The sight of it bothered her, brought memories of the town’s hate flooding back even more clearly than they already had been, but she didn’t expect Maleficarum to react the way he did. The sound he made could only be called a growl, and he flung his large body at the wall, hammering it with his fists until the plaster gave and nothing was left but a gaping hole. When he turned around his eyes were red, even in the dim light.

There was no time to question it, no time to react, because something moaned at the other end of the hall, something that sent chills rising up Megan’s spine. A zombie…two zombies…the fire flared higher and she saw more, coming around the corner, a small army.

An uneasy moment passed as they stared at each other, demons, human, and zombies facing off in the hallway at the top of the stairs, and then the zombies charged.

She could vaguely remember Greyson telling her that the speed at which zombies moved was related to how strong the zombie maker was. Ktana Leyak must be getting more from the Yezer than Megan ever had.

The hall lit up like a tanning booth as blue-white flames engulfed them, but they kept coming.

“Go! Meg, go!”

Nick was already moving, grabbing her arm, yanking her away from where Greyson stood with his brow furrowed in concentration. Heat roared down the hallway, singeing her eyebrows, and she understood even as Nick and Malleus tugged her around the corner that if she didn’t get away she would burn, they would all burn when the zombies fell on them. The last thing she saw was Greyson standing, his body outlined black against the burning bodies advancing on him, his shoulders set as he waited.

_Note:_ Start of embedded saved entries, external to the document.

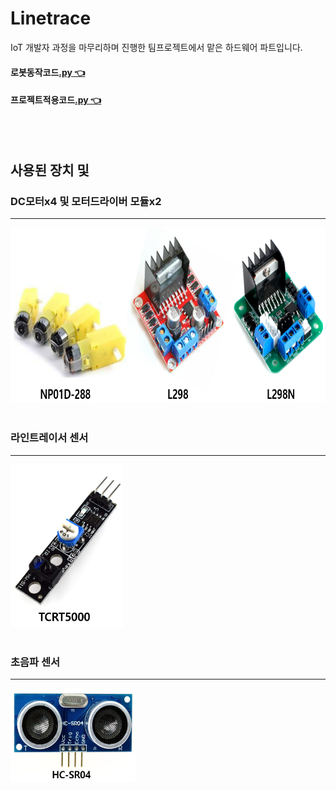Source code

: # Linetrace
IoT 개발자 과정을 마무리하며 진행한 팀프로젝트에서 맡은 하드웨어 파트입니다.
<br/>

#### 로봇동작코드[.py 👈](https://github.com/HongryeolSeong/StudyRaspberryPi21/blob/main/Linetrace/mqtt/mqtt06.py)
#### 프로젝트적용코드[.py 👈](https://github.com/HongryeolSeong/StudyRaspberryPi21/blob/main/Linetrace/mqtt/mqtt07.py)
<br/>
<br/>

## 사용된 장치 및 
### DC모터x4 및 모터드라이버 모듈x2
---
<img src ="https://github.com/HongryeolSeong/StudyRaspberryPi21/blob/main/Linetrace/refimg/moterset.png" width="800" height="280"/>
<br/>
<br/>

### 라인트레이서 센서
---
<img src ="https://github.com/HongryeolSeong/StudyRaspberryPi21/blob/main/Linetrace/refimg/line.png" width="180" height="260"/>
<br/>
<br/>

### 초음파 센서
---
<img src ="https://github.com/HongryeolSeong/StudyRaspberryPi21/blob/main/Linetrace/refimg/ultra.png" width="200" height="150"/>
<br/>
<br/>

They’d almost reached the end of the hall when explosions ripped the air. Megan’s hair blew forward, lifted from her shoulders by the force of the blast. To her right the blackness of the empty stairwell beckoned; they all ducked into it and started up the stairs, their feet pounding on the cement.

Another explosion rocked the building and tore a scream from Megan’s throat. Blindly she turned, stumbling back down toward the landing. If he was hurt, if he’d died—

“He’s fine!” Nick practically pulled her arm out of its socket as he dragged her up the stairs. “He’s fine, Megan, come on!”

The edge of a step collided painfully with her shin as she tripped over her own feet, but there was no time to stop, no time even to hear her own cry of pain.

The stained walls were nothing but a jumble in front of her. Something fell with a dull clang on the metal railing. A chunk of the stairs above. The building still shook. Another dull explosion rattled through it.

They reached the third floor and started down the hall, their feet shuffling through dead leaves and refuse. Megan’s demon heart gave another leap, bigger than it had been downstairs, and she stopped, almost falling forward.

“Nick? Do you—”

He nodded. “Not here. But closer.”

She turned back toward the stairs, but Maleficarum pulled her away. “Down there, m’lady. We don’t wanna stay in one place, right?”

Nothing came at them from the empty caves of the rooms they passed, but Megan had the sense of things waiting in there, skulking against the dingy shadowed walls, crouching under windowsills. She ran as fast as she could, hooking her finger into Nick’s belt loop and letting him pull her along until he slipped and she crashed down with him.